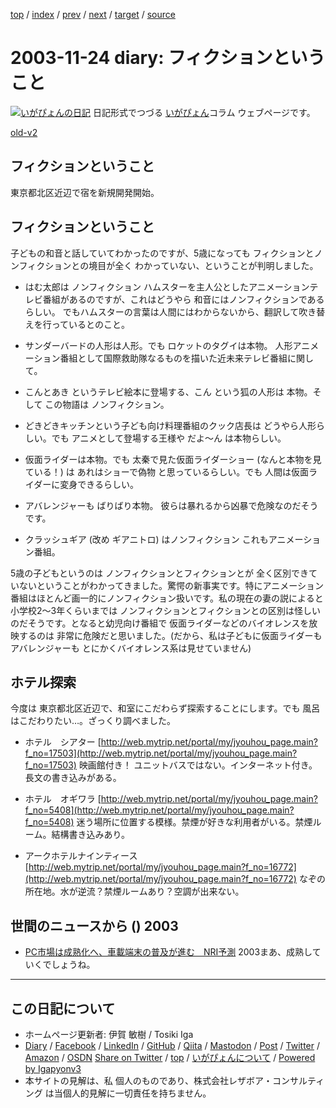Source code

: [top](../index.html) 
 / [index](index.html) 
 / [prev](ig031121.html) 
 / [next](ig031125.html) 
 / [target](https://www.igapyon.jp/igapyon/diary/2003/ig031124.html) 
 / [source](https://github.com/igapyon/diary/blob/master/2003/ig031124.src.md) 

2003-11-24 diary: フィクションということ
=====================================================================================================
[![いがぴょんの日記](https://www.igapyon.jp/igapyon/diary/images/iga202308_128.jpg "いがぴょん")](https://www.igapyon.jp/igapyon/diary/memo/memoigapyon.html) 日記形式でつづる [いがぴょん](https://www.igapyon.jp/igapyon/diary/memo/memoigapyon.html)コラム ウェブページです。

[old-v2](ig031124-orig.html)

## フィクションということ

東京都北区近辺で宿を新規開発開始。


## フィクションということ

子どもの和音と話していてわかったのですが、5歳になっても フィクションとノンフィクションとの境目が全く わかっていない、ということが判明しました。

* はむ太郎は ノンフィクション
  ハムスターを主人公としたアニメーションテレビ番組があるのですが、これはどうやら
  和音にはノンフィクションであるらしい。
  でもハムスターの言葉は人間にはわからないから、翻訳して吹き替えを行っているとのこと。
  
* サンダーバードの人形は人形。でも ロケットのタグイは本物。
  人形アニメーション番組として国際救助隊なるものを描いた近未来テレビ番組に関して。
  
* こんとあき というテレビ絵本に登場する、こん という狐の人形は 本物。そして
  この物語は ノンフィクション。
  
* どきどきキッチンという子ども向け料理番組のクック店長は どうやら人形らしい。でも
  アニメとして登場する王様や だよ～ん は本物らしい。
  
* 仮面ライダーは本物。でも 太秦で見た仮面ライダーショー (なんと本物を見ている！)
  は あれはショーで偽物 と思っているらしい。でも 人間は仮面ライダーに変身できるらしい。
  
* アバレンジャーも ばりばり本物。
  彼らは暴れるから凶暴で危険なのだそうです。
  
* クラッシュギア (改め ギアニトロ) はノンフィクション
  これもアニメーション番組。

5歳の子どもというのは ノンフィクションとフィクションとが 全く区別できていないということがわかってきました。驚愕の新事実です。特にアニメーション番組はほとんど画一的にノンフィクション扱いです。私の現在の妻の説によると 小学校2～3年くらいまでは ノンフィクションとフィクションとの区別は怪しいのだそうです。となると幼児向け番組で 仮面ライダーなどのバイオレンスを放映するのは 非常に危険だと思いました。(だから、私は子どもに仮面ライダーもアバレンジャーも とにかくバイオレンス系は見せていません)

## ホテル探索

今度は 東京都北区近辺で、和室にこだわらず探索することにします。でも 風呂はこだわりたい…。ざっくり調べました。

* ホテル　シアター
  [http://web.mytrip.net/portal/my/jyouhou_page.main?f_no=17503](http://web.mytrip.net/portal/my/jyouhou_page.main?f_no=17503)
  映画館付き！ ユニットバスではない。インターネット付き。長文の書き込みがある。
  
* ホテル　オギワラ
  [http://web.mytrip.net/portal/my/jyouhou_page.main?f_no=5408](http://web.mytrip.net/portal/my/jyouhou_page.main?f_no=5408)
  迷う場所に位置する模様。禁煙が好きな利用者がいる。禁煙ルーム。結構書き込みあり。
  
* アークホテルナインティース
  [http://web.mytrip.net/portal/my/jyouhou_page.main?f_no=16772](http://web.mytrip.net/portal/my/jyouhou_page.main?f_no=16772)
  なぞの所在地。水が逆流？禁煙ルームあり？空調が出来ない。

## 世間のニュースから () 2003

* [PC市場は成熟化へ、車載端末の普及が進む　NRI予測](http://www.zdnet.co.jp/news/0311/20/njbt_02.html)  2003まあ、成熟していくでしょうね。


----------------------------------------------------------------------------------------------------

## この日記について

* ホームページ更新者: 伊賀 敏樹 / Tosiki Iga
* [Diary](https://www.igapyon.jp/igapyon/diary/) / [Facebook](https://www.facebook.com/igapyon) / [LinkedIn](https://www.linkedin.com/in/toshikiiga) / [GitHub](https://github.com/igapyon) / [Qiita](https://qiita.com/igapyon) / [Mastodon](https://social.vivaldi.net/@igapyon) / [Post](https://post.news/igapyon) / [Twitter](https://twitter.com/ToshikiIga) / [Amazon](https://www.amazon.co.jp/%E4%BC%8A%E8%B3%80-%E6%95%8F%E6%A8%B9/e/B004LTQWCQ) / [OSDN](https://ja.osdn.net/users/iga/)
[Share on Twitter](https://twitter.com/intent/tweet?hashtags=igapyon%2Cdiary%2C%E3%81%84%E3%81%8C%E3%81%B4%E3%82%87%E3%82%93&text=%E3%83%95%E3%82%A3%E3%82%AF%E3%82%B7%E3%83%A7%E3%83%B3%E3%81%A8%E3%81%84%E3%81%86%E3%81%93%E3%81%A8&url=https%3A%2F%2Fwww.igapyon.jp%2Figapyon%2Fdiary%2F2003%2Fig031124.html) / [top](../index.html) / [いがぴょんについて](https://www.igapyon.jp/igapyon/diary/memo/memoigapyon.html) / [Powered by Igapyonv3](https://github.com/igapyon/igapyonv3)
* 本サイトの見解は、私 個人のものであり、株式会社レザボア・コンサルティング は当個人的見解に一切責任を持ちません。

> **PROBLEM DETAILS**
Print the entries as they stand, first line through the line holding "和音にはノンフィクションであるらしい。", with every picture removed.

> **OUTPUT**
Source code

: [top](../index.html) 
 / [index](index.html) 
 / [prev](ig031121.html) 
 / [next](ig031125.html) 
 / [target](https://www.igapyon.jp/igapyon/diary/2003/ig031124.html) 
 / [source](https://github.com/igapyon/diary/blob/master/2003/ig031124.src.md) 

2003-11-24 diary: フィクションということ
=====================================================================================================
[![いがぴょんの日記](https://www.igapyon.jp/igapyon/diary/images/iga202308_128.jpg "いがぴょん")](https://www.igapyon.jp/igapyon/diary/memo/memoigapyon.html) 日記形式でつづる [いがぴょん](https://www.igapyon.jp/igapyon/diary/memo/memoigapyon.html)コラム ウェブページです。

[old-v2](ig031124-orig.html)

## フィクションということ

東京都北区近辺で宿を新規開発開始。


## フィクションということ

子どもの和音と話していてわかったのですが、5歳になっても フィクションとノンフィクションとの境目が全く わかっていない、ということが判明しました。

* はむ太郎は ノンフィクション
  ハムスターを主人公としたアニメーションテレビ番組があるのですが、これはどうやら
  和音にはノンフィクションであるらしい。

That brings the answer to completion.